The second meet of the Aero club will be held today and tomorrow at the Los Angeles Motordrome flying field, on the Playa del Rey line of the Los Angeles-Pacific. Several Southern California aeroplanes, which have flown successfully in private trials, will make their first public appearance. Entries in the meet, which number seventeen all told, have been confined to California machines. Six of these have already left the ground, and one, operated by D. F. Roehrig of San Diego, has made a flight of four and one half miles. The program will be opened at 2:30 o'clock this afternoon and will be continued as late as the croud wishes to stay. A popular admission fee of 50 cents has been fixed, and the bulk of the gate receipts will be divided among the contestants, as the meet is designed purely to stimulate advancement of aviation in Southern California.
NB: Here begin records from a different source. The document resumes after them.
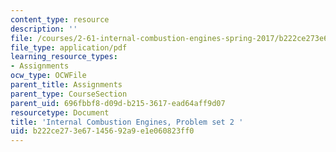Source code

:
 ```yaml
---
content_type: resource
description: ''
file: /courses/2-61-internal-combustion-engines-spring-2017/b222ce273e67145692a9e1e060823ff0_MIT2_61S17_ps2.pdf
file_type: application/pdf
learning_resource_types:
- Assignments
ocw_type: OCWFile
parent_title: Assignments
parent_type: CourseSection
parent_uid: 696fbbf8-d09d-b215-3617-ead64aff9d07
resourcetype: Document
title: 'Internal Combustion Engines, Problem set 2 '
uid: b222ce27-3e67-1456-92a9-e1e060823ff0
---
```

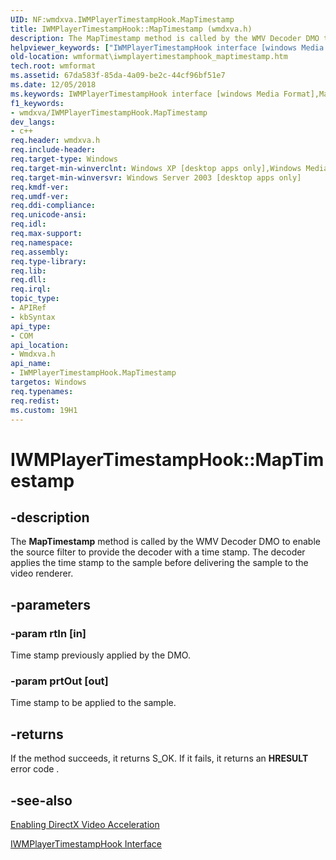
 ```yaml
---
UID: NF:wmdxva.IWMPlayerTimestampHook.MapTimestamp
title: IWMPlayerTimestampHook::MapTimestamp (wmdxva.h)
description: The MapTimestamp method is called by the WMV Decoder DMO to enable the source filter to provide the decoder with a time stamp. The decoder applies the time stamp to the sample before delivering the sample to the video renderer.helpviewer_keywords: ["IWMPlayerTimestampHook interface [windows Media Format]","MapTimestamp method","IWMPlayerTimestampHook.MapTimestamp","IWMPlayerTimestampHook::MapTimestamp","IWMPlayerTimestampHookMapTimestamp","MapTimestamp","MapTimestamp method [windows Media Format]","MapTimestamp method [windows Media Format]","IWMPlayerTimestampHook interface","wmdxva/IWMPlayerTimestampHook::MapTimestamp","wmformat.iwmplayertimestamphook_maptimestamp"]
old-location: wmformat\iwmplayertimestamphook_maptimestamp.htm
tech.root: wmformat
ms.assetid: 67da583f-85da-4a09-be2c-44cf96bf51e7
ms.date: 12/05/2018
ms.keywords: IWMPlayerTimestampHook interface [windows Media Format],MapTimestamp method, IWMPlayerTimestampHook.MapTimestamp, IWMPlayerTimestampHook::MapTimestamp, IWMPlayerTimestampHookMapTimestamp, MapTimestamp, MapTimestamp method [windows Media Format], MapTimestamp method [windows Media Format],IWMPlayerTimestampHook interface, wmdxva/IWMPlayerTimestampHook::MapTimestamp, wmformat.iwmplayertimestamphook_maptimestamp
f1_keywords:
- wmdxva/IWMPlayerTimestampHook.MapTimestamp
dev_langs:
- c++
req.header: wmdxva.h
req.include-header: 
req.target-type: Windows
req.target-min-winverclnt: Windows XP [desktop apps only],Windows Media Format 9 Series SDK, or later versions of the SDK
req.target-min-winversvr: Windows Server 2003 [desktop apps only]
req.kmdf-ver: 
req.umdf-ver: 
req.ddi-compliance: 
req.unicode-ansi: 
req.idl: 
req.max-support: 
req.namespace: 
req.assembly: 
req.type-library: 
req.lib: 
req.dll: 
req.irql: 
topic_type:
- APIRef
- kbSyntax
api_type:
- COM
api_location:
- Wmdxva.h
api_name:
- IWMPlayerTimestampHook.MapTimestamp
targetos: Windows
req.typenames: 
req.redist: 
ms.custom: 19H1
---
```


# IWMPlayerTimestampHook::MapTimestamp


## -description



The <b>MapTimestamp</b> method is called by the WMV Decoder DMO to enable the source filter to provide the decoder with a time stamp. The decoder applies the time stamp to the sample before delivering the sample to the video renderer.




## -parameters




### -param rtIn [in]

Time stamp previously applied by the DMO.


### -param prtOut [out]

Time stamp to be applied to the sample.


## -returns



If the method succeeds, it returns S_OK. If it fails, it returns an <b>HRESULT</b> error code .




## -see-also




<a href="https://docs.microsoft.com/windows/desktop/wmformat/enabling-directx-video-acceleration">Enabling DirectX Video Acceleration</a>



<a href="https://docs.microsoft.com/windows/desktop/api/wmdxva/nn-wmdxva-iwmplayertimestamphook">IWMPlayerTimestampHook Interface</a>
 

 

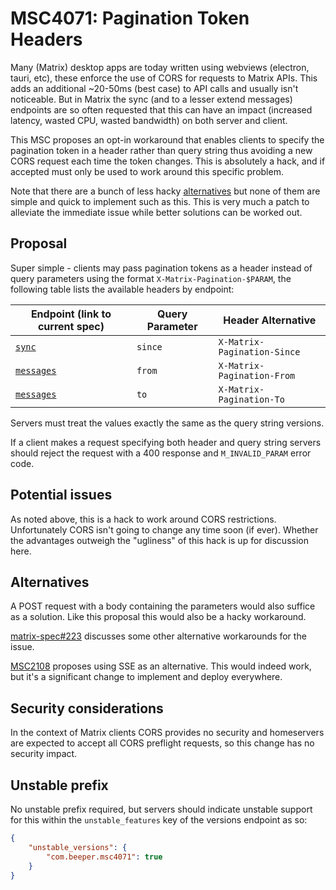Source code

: # MSC4071: Pagination Token Headers

Many (Matrix) desktop apps are today written using webviews (electron, tauri, etc), these enforce
the use of CORS for requests to Matrix APIs. This adds an additional ~20-50ms (best case) to API
calls and usually isn't noticeable. But in Matrix the sync (and to a lesser extend messages)
endpoints are so often requested that this can have an impact (increased latency, wasted CPU, wasted
bandwidth) on both server and client.

This MSC proposes an opt-in workaround that enables clients to specify the pagination token in a
header rather than query string thus avoiding a new CORS request each time the token changes. This
is absolutely a hack, and if accepted must only be used to work around this specific problem.

Note that there are a bunch of less hacky [alternatives](#alternatives) but none of them are simple
and quick to implement such as this. This is very much a patch to alleviate the immediate issue while
better solutions can be worked out.

## Proposal

Super simple - clients may pass pagination tokens as a header instead of query parameters using the
format `X-Matrix-Pagination-$PARAM`, the following table lists the available headers by endpoint:

|Endpoint (link to current spec)|Query Parameter|Header Alternative|
|-|-|-|
|[`sync`](https://spec.matrix.org/v1.8/client-server-api/#get_matrixclientv3sync)|`since`|`X-Matrix-Pagination-Since`|
|[`messages`](https://spec.matrix.org/v1.8/client-server-api/#get_matrixclientv3roomsroomidmessages)|`from`|`X-Matrix-Pagination-From`|
|[`messages`](https://spec.matrix.org/v1.8/client-server-api/#get_matrixclientv3roomsroomidmessages)|`to`|`X-Matrix-Pagination-To`|

Servers must treat the values exactly the same as the query string versions.

If a client makes a request specifying both header and query string servers should reject the request
with a 400 response and `M_INVALID_PARAM` error code.

## Potential issues

As noted above, this is a hack to work around CORS restrictions. Unfortunately CORS isn't going to
change any time soon (if ever). Whether the advantages outweigh the "ugliness" of this hack is up 
for discussion here.

## Alternatives

A POST request with a body containing the parameters would also suffice as a solution. Like this
proposal this would also be a hacky workaround.

[matrix-spec#223](https://github.com/matrix-org/matrix-spec/issues/223) discusses some other alternative
workarounds for the issue.

[MSC2108](https://github.com/matrix-org/matrix-spec-proposals/pull/2108) proposes using SSE as an
alternative. This would indeed work, but it's a significant change to implement and deploy everywhere.

## Security considerations

In the context of Matrix clients CORS provides no security and homeservers are expected to accept
all CORS preflight requests, so this change has no security impact.

## Unstable prefix

No unstable prefix required, but servers should indicate unstable support for this within the
`unstable_features` key of the versions endpoint as so:

```json
{
    "unstable_versions": {
        "com.beeper.msc4071": true
    }
}
```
Biplanes predominate among the entries, although there is a good representation of monoplanes. Engines installed in the aeroplanes vary in power from fifteen to ninety horsepower. Twelve entries of gliders and kites have been made by the Junior Aero club of California. Hopes of the San Diego members of the Aero club of California center in K. F. Roehrig and Charles F. Walsh, two aviators whose machines have demonstrated their flying possibilities. Walsh expects to take the trophy offered for the highest flight, while Roehrig is confident that he can win the endurance prizes. George Duesler, J.J. Slavin, H. LaV. Twining and several other Los Angeles members of the club are confident of their ability to defend local honors against the outside membership. In addition to the San Diego contingent, entries have been made by members of the club from Santa Ana, Willowbrook and Venice. F. M. Stiles, who had planned to fly to the Motordrome from Willowbrook, was unable to do so because of inability to get his engine to work satisfactorily.
Los Angeles (California) Herald, October 22, 1910.